Selain itu, di Lombok Tengah, teknologi komunikasi digunakan untuk menyebarkan informasi mengenai pemberian uang atau barang sebagai imbalan bagi pemilih yang mendukung calon tertentu. Fenomena ini menandakan bahwa praktik politik uang telah berevolusi mengikuti perkembangan teknologi dan semakin sulit untuk diawasi.
Dari Sleman, Yogyakarta, juga muncul laporan dugaan politik uang meski dalam skala yang lebih kecil. Meski jumlahnya tidak sebesar di beberapa wilayah lainnya, kejadian ini tetap menunjukkan bahwa politik uang merupakan ancaman serius terhadap demokrasi Indonesia.
Dari Sabang hingga Merauke, hampir setiap daerah tercatat terlibat dalam praktik ini, dan meskipun upaya pengawasan terus dilakukan oleh Badan Pengawas Pemilu (Bawaslu), fenomena ini seakan sulit diberantas.
Praktik politik uang dalam Pilkada 2024 bukanlah fenomena yang terbatas pada beberapa daerah saja seperti yang telah disebutkan di atas, hampir dapat dipastikan bahwa praktik ini telah menyebar ke hampir seluruh pelosok negeri.

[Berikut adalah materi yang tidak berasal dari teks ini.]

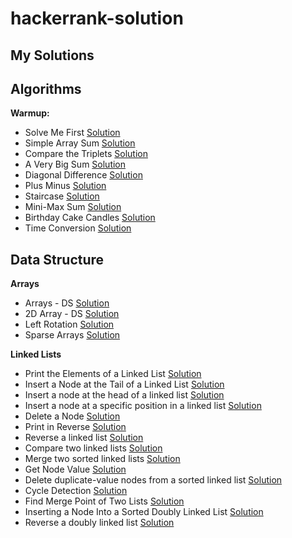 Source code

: # hackerrank-solution
## My Solutions
## Algorithms

**Warmup:**
 - Solve Me First [Solution](https://github.com/amitgupta7339/hackerrank-solution/blob/master/Algorithms/Warmup/Solve%20Me%20First)
 - Simple Array Sum [Solution](https://github.com/amitgupta7339/hackerrank-solution/blob/master/Algorithms/Warmup/Simple%20Array%20Sum)
 - Compare the Triplets [Solution](https://github.com/amitgupta7339/hackerrank-solution/blob/master/Algorithms/Warmup/Compare%20the%20Triplets)
 - A Very Big Sum [Solution](https://github.com/amitgupta7339/hackerrank-solution/blob/master/Algorithms/Warmup/A%20Very%20Big%20Sum)
 - Diagonal Difference [Solution](https://github.com/amitgupta7339/hackerrank-solution/blob/master/Algorithms/Warmup/Diagonal%20Difference)
 - Plus Minus [Solution](https://github.com/amitgupta7339/hackerrank-solution/blob/master/Algorithms/Warmup/Plus%20Minus)
 - Staircase [Solution](https://github.com/amitgupta7339/hackerrank-solution/blob/master/Algorithms/Warmup/Staircase)
 - Mini-Max Sum [Solution](https://github.com/amitgupta7339/hackerrank-solution/blob/master/Algorithms/Warmup/Mini-Max%20Sum)
 - Birthday Cake Candles [Solution](https://github.com/amitgupta7339/hackerrank-solution/blob/master/Algorithms/Warmup/Birthday%20Cake%20Candles)
 - Time Conversion [Solution](https://github.com/amitgupta7339/hackerrank-solution/blob/master/Algorithms/Warmup/Time%20Conversion)
## Data Structure

**Arrays**
 - Arrays - DS [Solution](https://github.com/amitgupta7339/hackerrank-solution/blob/master/Data%20structure/Arrays/Arrays%20-%20DS)
 - 2D Array - DS [Solution](https://github.com/amitgupta7339/hackerrank-solution/blob/master/Data%20structure/Arrays/2D%20Array%20-%20DS)
 - Left Rotation [Solution](https://github.com/amitgupta7339/hackerrank-solution/blob/master/Data%20structure/Arrays/Left%20Rotation)
 - Sparse Arrays [Solution](https://github.com/amitgupta7339/hackerrank-solution/blob/master/Data%20structure/Arrays/Sparse%20Arrays)
 
**Linked Lists**
 - Print the Elements of a Linked List [Solution](https://github.com/amitgupta7339/hackerrank-solution/blob/master/Data%20structure/Linked%20Lists/Print%20the%20Elements%20of%20a%20Linked%20List)
 - Insert a Node at the Tail of a Linked List [Solution](https://github.com/amitgupta7339/hackerrank-solution/blob/master/Data%20structure/Linked%20Lists/Insert%20a%20Node%20at%20the%20Tail%20of%20a%20Linked%20List)
 - Insert a node at the head of a linked list [Solution](https://github.com/amitgupta7339/hackerrank-solution/blob/master/Data%20structure/Linked%20Lists/Insert%20a%20node%20at%20the%20head%20of%20a%20linked%20list)
 - Insert a node at a specific position in a linked list [Solution](https://github.com/amitgupta7339/hackerrank-solution/blob/master/Data%20structure/Linked%20Lists/Insert%20a%20node%20at%20a%20specific%20position%20in%20a%20linked%20list)
 - Delete a Node [Solution](https://github.com/amitgupta7339/hackerrank-solution/blob/master/Data%20structure/Linked%20Lists/Delete%20a%20Node)
 - Print in Reverse [Solution](https://github.com/amitgupta7339/hackerrank-solution/blob/master/Data%20structure/Linked%20Lists/Print%20in%20Reverse)
 - Reverse a linked list [Solution](https://github.com/amitgupta7339/hackerrank-solution/blob/master/Data%20structure/Linked%20Lists/Reverse%20a%20linked%20list)
 - Compare two linked lists [Solution](https://github.com/amitgupta7339/hackerrank-solution/blob/master/Data%20structure/Linked%20Lists/Compare%20two%20linked%20lists)
 - Merge two sorted linked lists [Solution](https://github.com/amitgupta7339/hackerrank-solution/blob/master/Data%20structure/Linked%20Lists/Merge%20two%20sorted%20linked%20lists)
 - Get Node Value [Solution](https://github.com/amitgupta7339/hackerrank-solution/blob/master/Data%20structure/Linked%20Lists/Get%20Node%20Value)
 - Delete duplicate-value nodes from a sorted linked list [Solution](https://github.com/amitgupta7339/hackerrank-solution/blob/master/Data%20structure/Linked%20Lists/Delete%20duplicate-value%20nodes%20from%20a%20sorted%20linked%20list)
 - Cycle Detection [Solution](https://github.com/amitgupta7339/hackerrank-solution/blob/master/Data%20structure/Linked%20Lists/Cycle%20Detection)
 - Find Merge Point of Two Lists [Solution](https://github.com/amitgupta7339/hackerrank-solution/blob/master/Data%20structure/Linked%20Lists/Find%20Merge%20Point%20of%20Two%20Lists)
 - Inserting a Node Into a Sorted Doubly Linked List [Solution](https://github.com/amitgupta7339/hackerrank-solution/blob/master/Data%20structure/Linked%20Lists/Inserting%20a%20Node%20Into%20a%20Sorted%20Doubly%20Linked%20List)
 - Reverse a doubly linked list [Solution](https://github.com/amitgupta7339/hackerrank-solution/blob/master/Data%20structure/Linked%20Lists/Reverse%20a%20doubly%20linked%20list)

Di hampir setiap daerah, baik yang terletak di perkotaan maupun pedesaan, politik uang semakin menjadi modus yang sulit dikendalikan.
Berdasarkan laporan-laporan yang masuk ke Bawaslu di hari pemungutan suara ini dan di media sosial yang berseliweran, tidak hanya amplop berisi uang yang digunakan untuk mempengaruhi pemilih, tetapi juga barang-barang kebutuhan pokok dan bahkan janji-janji kesejahteraan.
Hal ini mengindikasikan bahwa para kandidat yang terlibat dalam politik uang semakin kreatif dan beragam dalam strategi mereka, dengan memanfaatkan berbagai cara untuk menarik simpati pemilih. Yang lebih mengkhawatirkan adalah bahwa praktik ini melibatkan berbagai lapisan masyarakat, dari tokoh lokal hingga aparat pemerintahan, yang turut andil dalam membiarkan atau bahkan mendukung praktik tersebut.
Lebih dari sekadar praktik yang mencederai nilai-nilai demokrasi, politik uang juga dipengaruhi oleh kekuatan oligarki yang semakin menguat di Indonesia. Salah satu contoh konkret adalah dukungan kuat yang diberikan oleh mantan Presiden Jokowi terhadap puluhan calon kepala daerah di berbagai wilayah.
Ini semakin diperparah dengan keberpihakan yang terlihat dari penjabat (PJ) di beberapa daerah, yang diduga telah diatur sejak awal, bahkan ketika Jokowi masih menjabat sebagai presiden.
Kuat dugaan bahwa pengaturan ini puncaknya terjadi ketika calon presiden yang akan dilantik dipanggil oleh Jokowi ke Solo, dan di sana sudah berkumpul para oligarki besar yang memiliki pengaruh kuat dalam menentukan arah politik dan keputusan-keputusan strategis, termasuk komposisi menteri dan calon-calon kepala daerah yang harus mereka dukung.
Keberadaan oligarki dan dukungan yang mereka berikan kepada calon kepala daerah, didorong oleh kekuasaan yang ada, memperburuk kondisi demokrasi di Indonesia. Para oligarki ini sering kali memanfaatkan jaringan mereka untuk mengendalikan proses politik, memanipulasi pemilu, dan memastikan bahwa calon-calon yang didukung mereka dapat terpilih.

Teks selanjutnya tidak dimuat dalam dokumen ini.